Design youtube

Functional Requirements:

Uploading videos
Watching videos

Non-Functional Requirements:

Availability > Consistency

Extended Requirements:

(Not mandatory)

Design Considerations / Capacity Estimation:

Traffic Estimation:

Let's assume there are 1 billion (100 crore) total users, out of which 100 million (10 crore) are active users.

For every video uploaded, let's assume there are 100 videos watched simultaneously.

This gives us a ratio of 100:1 (100 reads per 1 write).

From this analogy, if 5 videos are watched per day, it would mean that 5 * 1 billion = 5 billion (50 crore) videos are watched daily, with 5 million (50 lakh) video uploads.

Since the read-to-write ratio is 100:1, writes account for 1% of total reads.

Bandwidth Estimation:

Not all videos receive the same traffic.

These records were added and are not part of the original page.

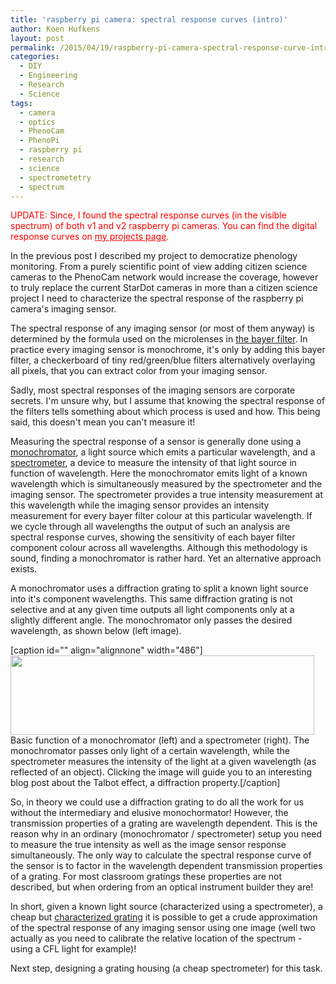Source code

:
 ```yaml
---
title: 'raspberry pi camera: spectral response curves (intro)'
author: Koen Hufkens
layout: post
permalink: /2015/04/19/raspberry-pi-camera-spectral-response-curve-intro/
categories:
  - DIY
  - Engineering
  - Research
  - Science
tags:
  - camera
  - optics
  - PhenoCam
  - PhenoPi
  - raspberry pi
  - research
  - science
  - spectrometetry
  - spectrum
---
```

<span style="color: #ff0000;">UPDATE: Since, I found the spectral response curves (in the visible spectrum) of both v1 and v2 raspberry pi cameras. You can find the digital response curves on <a style="color: #ff0000;" href="http://www.khufkens.com/projects/ov5647-spectral-response/">my projects page</a>.</span>

In the previous post I described my project to democratize phenology monitoring. From a purely scientific point of view adding citizen science cameras to the PhenoCam network would increase the coverage, however to truly replace the current StarDot cameras in more than a citizen science project I need to characterize the spectral response of the raspberry pi camera's imaging sensor.

The spectral response of any imaging sensor (or most of them anyway) is determined by the formula used on the microlenses in <a href="https://en.wikipedia.org/wiki/Bayer_filter">the bayer filter</a>. In practice every imaging sensor is monochrome, it's only by adding this bayer filter, a checkerboard of tiny red/green/blue filters alternatively overlaying all pixels, that you can extract color from your imaging sensor.

Sadly, most spectral responses of the imaging sensors are corporate secrets. I'm unsure why, but I assume that knowing the spectral response of the filters tells something about which process is used and how. This being said, this doesn't mean you can't measure it!

Measuring the spectral response of a sensor is generally done using a <a href="https://en.wikipedia.org/wiki/Monochromator">monochromator</a>, a light source which emits a particular wavelength, and a <a href="https://en.wikipedia.org/wiki/Spectrometer">spectrometer</a>, a device to measure the intensity of that light source in function of wavelength. Here the monochromator emits light of a known wavelength which is simultaneously measured by the spectrometer and the imaging sensor. The spectrometer provides a true intensity measurement at this wavelength while the imaging sensor provides an intensity measurement for every bayer filter colour at this particular wavelength. If we cycle through all wavelengths the output of such an analysis are spectral response curves, showing the sensitivity of each bayer filter component colour across all wavelengths. Although this methodology is sound, finding a monochromator is rather hard. Yet an alternative approach exists.

A monochromator uses a diffraction grating to split a known light source into it's component wavelengths. This same diffraction grating is not selective and at any given time outputs all light components only at a slightly different angle. The monochromator only passes the desired wavelength, as shown below (left image).

[caption id="" align="alignnone" width="486"]<a href="http://skullsinthestars.com/2010/03/04/rolling-out-the-optical-carpet-the-talbot-effect/"><img class="" src="http://skullsinthestars.files.wordpress.com/2010/03/fourierseries_gratingapps_c.jpg?w=640" alt="" width="486" height="127" /></a> Basic function of a monochromator (left) and a spectrometer (right). The monochromator passes only light of a certain wavelength, while the spectrometer measures the intensity of the light at a given wavelength (as reflected of an object). Clicking the image will guide you to an interesting blog post about the Talbot effect, a diffraction property.[/caption]

So, in theory we could use a diffraction grating to do all the work for us without the intermediary and elusive monochormator! However, the transmission properties of a grating are wavelength dependent. This is the reason why in an ordinary (monochromator / spectrometer) setup you need to measure the true intensity as well as the image sensor response simultaneously. The only way to calculate the spectral response curve of the sensor is to factor in the wavelength dependent transmission properties of a grating. For most classroom gratings these properties are not described, but when ordering from an optical instrument builder they are!

In short, given a known light source (characterized using a spectrometer), a cheap but <a href="http://www.thorlabs.com/newgrouppage9.cfm?objectgroup_id=1123#e42a503e-ff97-45d0-9b84-312574e582f0-1123">characterized grating</a> it is possible to get a crude approximation of the spectral response of any imaging sensor using one image (well two actually as you need to calibrate the relative location of the spectrum - using a CFL light for example)!

Next step, designing a grating housing (a cheap spectrometer) for this task.

&nbsp;

&nbsp;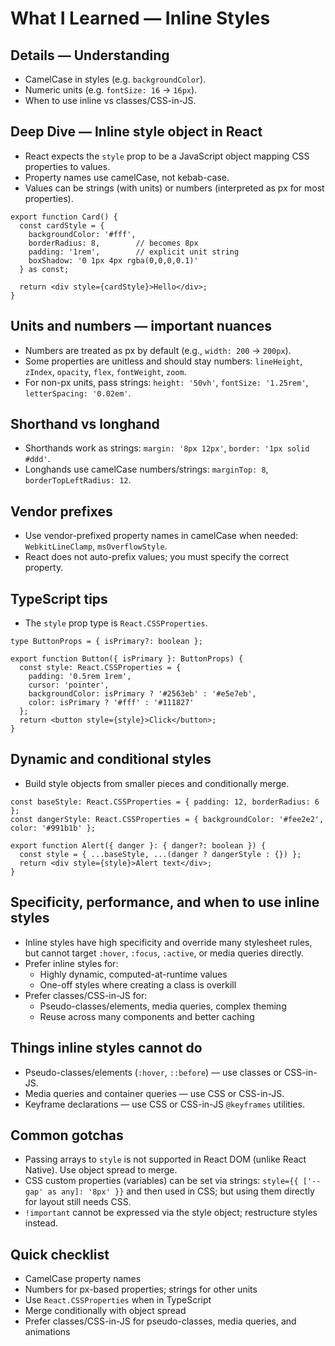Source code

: # What I Learned — Inline Styles


## Details — Understanding
- CamelCase in styles (e.g. `backgroundColor`).
- Numeric units (e.g. `fontSize: 16` → `16px`).
- When to use inline vs classes/CSS-in-JS.

## Deep Dive — Inline style object in React
- React expects the `style` prop to be a JavaScript object mapping CSS properties to values.
- Property names use camelCase, not kebab-case.
- Values can be strings (with units) or numbers (interpreted as px for most properties).

```tsx
export function Card() {
  const cardStyle = {
    backgroundColor: '#fff',
    borderRadius: 8,        // becomes 8px
    padding: '1rem',        // explicit unit string
    boxShadow: '0 1px 4px rgba(0,0,0,0.1)'
  } as const;

  return <div style={cardStyle}>Hello</div>;
}
```

## Units and numbers — important nuances
- Numbers are treated as px by default (e.g., `width: 200` → `200px`).
- Some properties are unitless and should stay numbers: `lineHeight`, `zIndex`, `opacity`, `flex`, `fontWeight`, `zoom`.
- For non-px units, pass strings: `height: '50vh'`, `fontSize: '1.25rem'`, `letterSpacing: '0.02em'`.

## Shorthand vs longhand
- Shorthands work as strings: `margin: '8px 12px'`, `border: '1px solid #ddd'`.
- Longhands use camelCase numbers/strings: `marginTop: 8`, `borderTopLeftRadius: 12`.

## Vendor prefixes
- Use vendor-prefixed property names in camelCase when needed: `WebkitLineClamp`, `msOverflowStyle`.
- React does not auto-prefix values; you must specify the correct property.

## TypeScript tips
- The `style` prop type is `React.CSSProperties`.

```tsx
type ButtonProps = { isPrimary?: boolean };

export function Button({ isPrimary }: ButtonProps) {
  const style: React.CSSProperties = {
    padding: '0.5rem 1rem',
    cursor: 'pointer',
    backgroundColor: isPrimary ? '#2563eb' : '#e5e7eb',
    color: isPrimary ? '#fff' : '#111827'
  };
  return <button style={style}>Click</button>;
}
```

## Dynamic and conditional styles
- Build style objects from smaller pieces and conditionally merge.

```tsx
const baseStyle: React.CSSProperties = { padding: 12, borderRadius: 6 };
const dangerStyle: React.CSSProperties = { backgroundColor: '#fee2e2', color: '#991b1b' };

export function Alert({ danger }: { danger?: boolean }) {
  const style = { ...baseStyle, ...(danger ? dangerStyle : {}) };
  return <div style={style}>Alert text</div>;
}
```

## Specificity, performance, and when to use inline styles
- Inline styles have high specificity and override many stylesheet rules, but cannot target `:hover`, `:focus`, `:active`, or media queries directly.
- Prefer inline styles for:
  - Highly dynamic, computed-at-runtime values
  - One-off styles where creating a class is overkill
- Prefer classes/CSS-in-JS for:
  - Pseudo-classes/elements, media queries, complex theming
  - Reuse across many components and better caching

## Things inline styles cannot do
- Pseudo-classes/elements (`:hover`, `::before`) — use classes or CSS-in-JS.
- Media queries and container queries — use CSS or CSS-in-JS.
- Keyframe declarations — use CSS or CSS-in-JS `@keyframes` utilities.

## Common gotchas
- Passing arrays to `style` is not supported in React DOM (unlike React Native). Use object spread to merge.
- CSS custom properties (variables) can be set via strings: `style={{ ['--gap' as any]: '8px' }}` and then used in CSS; but using them directly for layout still needs CSS.
- `!important` cannot be expressed via the style object; restructure styles instead.

## Quick checklist
- CamelCase property names
- Numbers for px-based properties; strings for other units
- Use `React.CSSProperties` when in TypeScript
- Merge conditionally with object spread
- Prefer classes/CSS-in-JS for pseudo-classes, media queries, and animations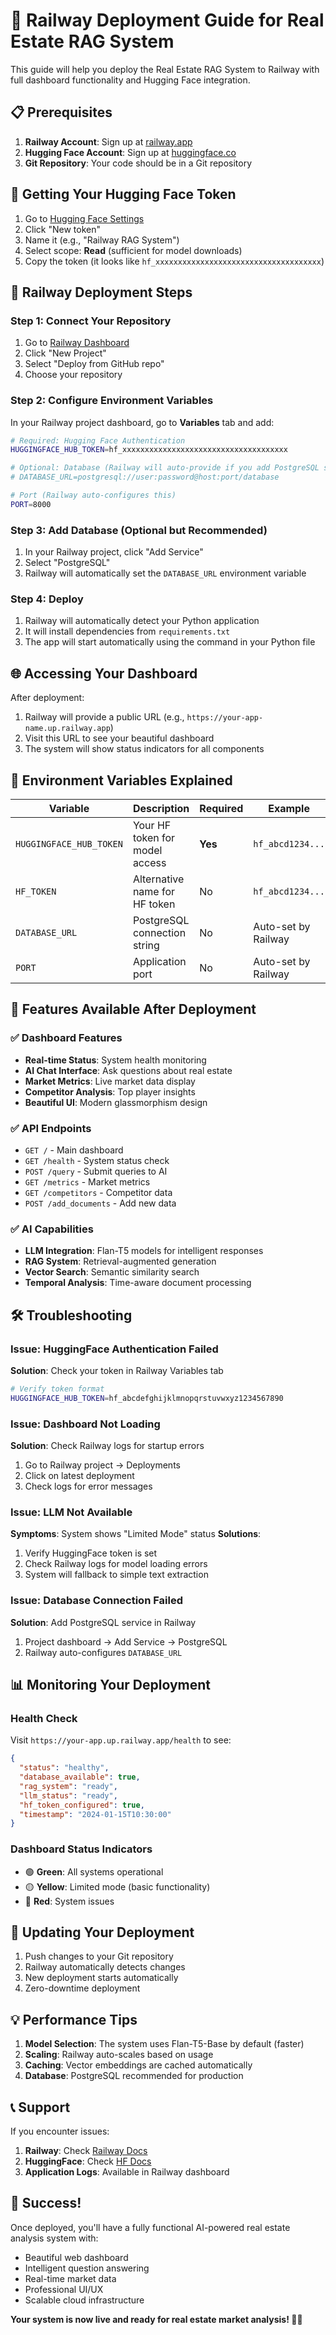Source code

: # 🚀 Railway Deployment Guide for Real Estate RAG System

This guide will help you deploy the Real Estate RAG System to Railway with full dashboard functionality and Hugging Face integration.

## 📋 Prerequisites

1. **Railway Account**: Sign up at [railway.app](https://railway.app)
2. **Hugging Face Account**: Sign up at [huggingface.co](https://huggingface.co)
3. **Git Repository**: Your code should be in a Git repository

## 🔑 Getting Your Hugging Face Token

1. Go to [Hugging Face Settings](https://huggingface.co/settings/tokens)
2. Click "New token"
3. Name it (e.g., "Railway RAG System")
4. Select scope: **Read** (sufficient for model downloads)
5. Copy the token (it looks like `hf_xxxxxxxxxxxxxxxxxxxxxxxxxxxxxxxxxxxxx`)

## 🚂 Railway Deployment Steps

### Step 1: Connect Your Repository

1. Go to [Railway Dashboard](https://railway.app/dashboard)
2. Click "New Project"
3. Select "Deploy from GitHub repo"
4. Choose your repository

### Step 2: Configure Environment Variables

In your Railway project dashboard, go to **Variables** tab and add:

```bash
# Required: Hugging Face Authentication
HUGGINGFACE_HUB_TOKEN=hf_xxxxxxxxxxxxxxxxxxxxxxxxxxxxxxxxxxxxx

# Optional: Database (Railway will auto-provide if you add PostgreSQL service)
# DATABASE_URL=postgresql://user:password@host:port/database

# Port (Railway auto-configures this)
PORT=8000
```

### Step 3: Add Database (Optional but Recommended)

1. In your Railway project, click "Add Service"
2. Select "PostgreSQL"
3. Railway will automatically set the `DATABASE_URL` environment variable

### Step 4: Deploy

1. Railway will automatically detect your Python application
2. It will install dependencies from `requirements.txt`
3. The app will start automatically using the command in your Python file

## 🌐 Accessing Your Dashboard

After deployment:

1. Railway will provide a public URL (e.g., `https://your-app-name.up.railway.app`)
2. Visit this URL to see your beautiful dashboard
3. The system will show status indicators for all components

## 🔧 Environment Variables Explained

| Variable | Description | Required | Example |
|----------|-------------|----------|---------|
| `HUGGINGFACE_HUB_TOKEN` | Your HF token for model access | **Yes** | `hf_abcd1234...` |
| `HF_TOKEN` | Alternative name for HF token | No | `hf_abcd1234...` |
| `DATABASE_URL` | PostgreSQL connection string | No | Auto-set by Railway |
| `PORT` | Application port | No | Auto-set by Railway |

## 🎯 Features Available After Deployment

### ✅ Dashboard Features
- **Real-time Status**: System health monitoring
- **AI Chat Interface**: Ask questions about real estate
- **Market Metrics**: Live market data display
- **Competitor Analysis**: Top player insights
- **Beautiful UI**: Modern glassmorphism design

### ✅ API Endpoints
- `GET /` - Main dashboard
- `GET /health` - System status check
- `POST /query` - Submit queries to AI
- `GET /metrics` - Market metrics
- `GET /competitors` - Competitor data
- `POST /add_documents` - Add new data

### ✅ AI Capabilities
- **LLM Integration**: Flan-T5 models for intelligent responses
- **RAG System**: Retrieval-augmented generation
- **Vector Search**: Semantic similarity search
- **Temporal Analysis**: Time-aware document processing

## 🛠️ Troubleshooting

### Issue: HuggingFace Authentication Failed
**Solution**: Check your token in Railway Variables tab
```bash
# Verify token format
HUGGINGFACE_HUB_TOKEN=hf_abcdefghijklmnopqrstuvwxyz1234567890
```

### Issue: Dashboard Not Loading
**Solution**: Check Railway logs for startup errors
1. Go to Railway project → Deployments
2. Click on latest deployment
3. Check logs for error messages

### Issue: LLM Not Available
**Symptoms**: System shows "Limited Mode" status
**Solutions**:
1. Verify HuggingFace token is set
2. Check Railway logs for model loading errors
3. System will fallback to simple text extraction

### Issue: Database Connection Failed
**Solution**: Add PostgreSQL service in Railway
1. Project dashboard → Add Service → PostgreSQL
2. Railway auto-configures `DATABASE_URL`

## 📊 Monitoring Your Deployment

### Health Check
Visit `https://your-app.up.railway.app/health` to see:
```json
{
  "status": "healthy",
  "database_available": true,
  "rag_system": "ready",
  "llm_status": "ready",
  "hf_token_configured": true,
  "timestamp": "2024-01-15T10:30:00"
}
```

### Dashboard Status Indicators
- 🟢 **Green**: All systems operational
- 🟡 **Yellow**: Limited mode (basic functionality)
- 🔴 **Red**: System issues

## 🔄 Updating Your Deployment

1. Push changes to your Git repository
2. Railway automatically detects changes
3. New deployment starts automatically
4. Zero-downtime deployment

## 💡 Performance Tips

1. **Model Selection**: The system uses Flan-T5-Base by default (faster)
2. **Scaling**: Railway auto-scales based on usage
3. **Caching**: Vector embeddings are cached automatically
4. **Database**: PostgreSQL recommended for production

## 📞 Support

If you encounter issues:

1. **Railway**: Check [Railway Docs](https://docs.railway.app)
2. **HuggingFace**: Check [HF Docs](https://huggingface.co/docs)
3. **Application Logs**: Available in Railway dashboard

## 🎉 Success!

Once deployed, you'll have a fully functional AI-powered real estate analysis system with:

- Beautiful web dashboard
- Intelligent question answering
- Real-time market data
- Professional UI/UX
- Scalable cloud infrastructure

**Your system is now live and ready for real estate market analysis! 🏢✨**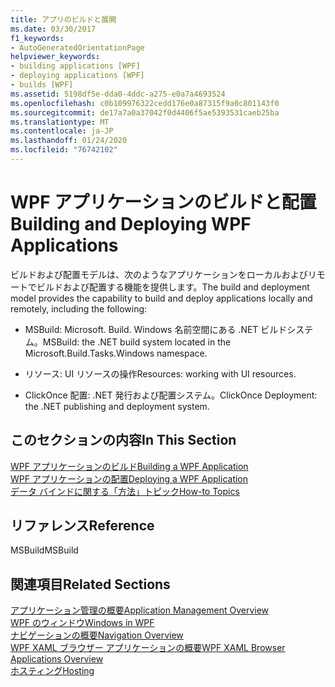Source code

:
 ```yaml
---
title: アプリのビルドと展開
ms.date: 03/30/2017
f1_keywords:
- AutoGeneratedOrientationPage
helpviewer_keywords:
- building applications [WPF]
- deploying applications [WPF]
- builds [WPF]
ms.assetid: 5198df5e-dda0-4ddc-a275-e0a7a4693524
ms.openlocfilehash: c0b109976322cedd176e0a87315f9a0c801143f0
ms.sourcegitcommit: de17a7a0a37042f0d4406f5ae5393531caeb25ba
ms.translationtype: MT
ms.contentlocale: ja-JP
ms.lasthandoff: 01/24/2020
ms.locfileid: "76742102"
---
```

# <a name="building-and-deploying-wpf-applications"></a><span data-ttu-id="f596a-102">WPF アプリケーションのビルドと配置</span><span class="sxs-lookup"><span data-stu-id="f596a-102">Building and Deploying WPF Applications</span></span>
<span data-ttu-id="f596a-103">ビルドおよび配置モデルは、次のようなアプリケーションをローカルおよびリモートでビルドおよび配置する機能を提供します。</span><span class="sxs-lookup"><span data-stu-id="f596a-103">The build and deployment model provides the capability to build and deploy applications locally and remotely, including the following:</span></span>  
  
- <span data-ttu-id="f596a-104">MSBuild: Microsoft. Build. Windows 名前空間にある .NET ビルドシステム。</span><span class="sxs-lookup"><span data-stu-id="f596a-104">MSBuild: the .NET build system located in the Microsoft.Build.Tasks.Windows namespace.</span></span>  
  
- <span data-ttu-id="f596a-105">リソース: UI リソースの操作</span><span class="sxs-lookup"><span data-stu-id="f596a-105">Resources: working with UI resources.</span></span>  
  
- <span data-ttu-id="f596a-106">ClickOnce 配置: .NET 発行および配置システム。</span><span class="sxs-lookup"><span data-stu-id="f596a-106">ClickOnce Deployment: the .NET publishing and deployment system.</span></span>  
  
## <a name="in-this-section"></a><span data-ttu-id="f596a-107">このセクションの内容</span><span class="sxs-lookup"><span data-stu-id="f596a-107">In This Section</span></span>  
 [<span data-ttu-id="f596a-108">WPF アプリケーションのビルド</span><span class="sxs-lookup"><span data-stu-id="f596a-108">Building a WPF Application</span></span>](building-a-wpf-application-wpf.md)  
 [<span data-ttu-id="f596a-109">WPF アプリケーションの配置</span><span class="sxs-lookup"><span data-stu-id="f596a-109">Deploying a WPF Application</span></span>](deploying-a-wpf-application-wpf.md)  
 [<span data-ttu-id="f596a-110">データ バインドに関する「方法」トピック</span><span class="sxs-lookup"><span data-stu-id="f596a-110">How-to Topics</span></span>](build-and-deploy-how-to-topics.md)  
  
## <a name="reference"></a><span data-ttu-id="f596a-111">リファレンス</span><span class="sxs-lookup"><span data-stu-id="f596a-111">Reference</span></span>  
 <span data-ttu-id="f596a-112">MSBuild</span><span class="sxs-lookup"><span data-stu-id="f596a-112">MSBuild</span></span>  
  
## <a name="related-sections"></a><span data-ttu-id="f596a-113">関連項目</span><span class="sxs-lookup"><span data-stu-id="f596a-113">Related Sections</span></span>  
 [<span data-ttu-id="f596a-114">アプリケーション管理の概要</span><span class="sxs-lookup"><span data-stu-id="f596a-114">Application Management Overview</span></span>](application-management-overview.md)  
  [<span data-ttu-id="f596a-115">WPF のウィンドウ</span><span class="sxs-lookup"><span data-stu-id="f596a-115">Windows in WPF</span></span>](windows-in-wpf-applications.md)  
  [<span data-ttu-id="f596a-116">ナビゲーションの概要</span><span class="sxs-lookup"><span data-stu-id="f596a-116">Navigation Overview</span></span>](navigation-overview.md)  
  [<span data-ttu-id="f596a-117">WPF XAML ブラウザー アプリケーションの概要</span><span class="sxs-lookup"><span data-stu-id="f596a-117">WPF XAML Browser Applications Overview</span></span>](wpf-xaml-browser-applications-overview.md)  
  [<span data-ttu-id="f596a-118">ホスティング</span><span class="sxs-lookup"><span data-stu-id="f596a-118">Hosting</span></span>](hosting-wpf-applications.md)
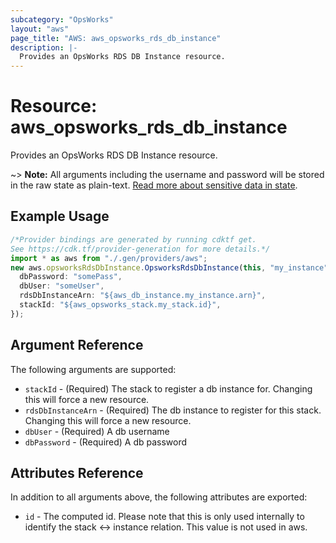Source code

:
 ```yaml
---
subcategory: "OpsWorks"
layout: "aws"
page_title: "AWS: aws_opsworks_rds_db_instance"
description: |-
  Provides an OpsWorks RDS DB Instance resource.
---
```


# Resource: aws\_opsworks\_rds\_db\_instance

Provides an OpsWorks RDS DB Instance resource.

\~> **Note:** All arguments including the username and password will be stored in the raw state as plain-text.
[Read more about sensitive data in state](https://www.terraform.io/docs/state/sensitive-data.html).

## Example Usage

```typescript
/*Provider bindings are generated by running cdktf get.
See https://cdk.tf/provider-generation for more details.*/
import * as aws from "./.gen/providers/aws";
new aws.opsworksRdsDbInstance.OpsworksRdsDbInstance(this, "my_instance", {
  dbPassword: "somePass",
  dbUser: "someUser",
  rdsDbInstanceArn: "${aws_db_instance.my_instance.arn}",
  stackId: "${aws_opsworks_stack.my_stack.id}",
});

```

## Argument Reference

The following arguments are supported:

* `stackId` - (Required) The stack to register a db instance for. Changing this will force a new resource.
* `rdsDbInstanceArn` - (Required) The db instance to register for this stack. Changing this will force a new resource.
* `dbUser` - (Required) A db username
* `dbPassword` - (Required) A db password

## Attributes Reference

In addition to all arguments above, the following attributes are exported:

* `id` - The computed id. Please note that this is only used internally to identify the stack <-> instance relation. This value is not used in aws.

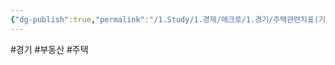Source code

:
 ```yaml
---
{"dg-publish":true,"permalink":"/1.Study/1.경제/매크로/1.경기/주택관련지표(기존주택판매,주택착공승인)/기존주택판매/","created":"2024-11-20T21:02:27.049+09:00","updated":"2025-06-03T20:07:19.715+09:00"}
---
```


#경기 #부동산 #주택
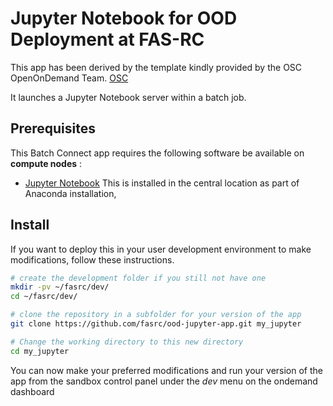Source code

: # Jupyter Notebook for OOD Deployment at FAS-RC

This app has been derived by the template kindly provided by the OSC OpenOnDemand
Team. [OSC](https://github.com/OSC/bc_example_jupyter)

It launches a Jupyter Notebook server within a batch job.

## Prerequisites
This Batch Connect app requires the following software be available on **compute nodes** :

- [Jupyter Notebook](http://jupyter.readthedocs.io/en/latest/) This is installed in the central location as part of Anaconda installation,

## Install

If you want to deploy this in your user development environment to make modifications, follow these instructions. 

```sh
# create the development folder if you still not have one
mkdir -pv ~/fasrc/dev/
cd ~/fasrc/dev/

# clone the repository in a subfolder for your version of the app
git clone https://github.com/fasrc/ood-jupyter-app.git my_jupyter

# Change the working directory to this new directory
cd my_jupyter
```
You can now make your preferred modifications and run your version of the app from the sandbox control panel under the
*dev* menu on the ondemand dashboard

We can assume that only the top 5% of videos will receive 90% of the traffic.

Storage Estimation:

Let's assume the average video size is 10 MB, and 5 million videos are uploaded daily.

The total storage required daily would be:

5M * 10 MB = 50,000,000 MB = 50 GB.

For one month, it will be:

30 * 50 GB = 1.5 TB.

For one year:

1.5 TB * 12 = 18 TB.

If a YouTube channel remains active for an average of 30 years, the total required storage will be:

30 * 18 TB = 540 TB.

(These are just estimates; actual numbers would be much higher.)

API Design:

upload(userId, videoUrl, title, description)
watch(requesterUserId, videoUrl)

Database Design:

For storing videos, we can consider Amazon S3 or similar cloud services that provide high availability and reliability.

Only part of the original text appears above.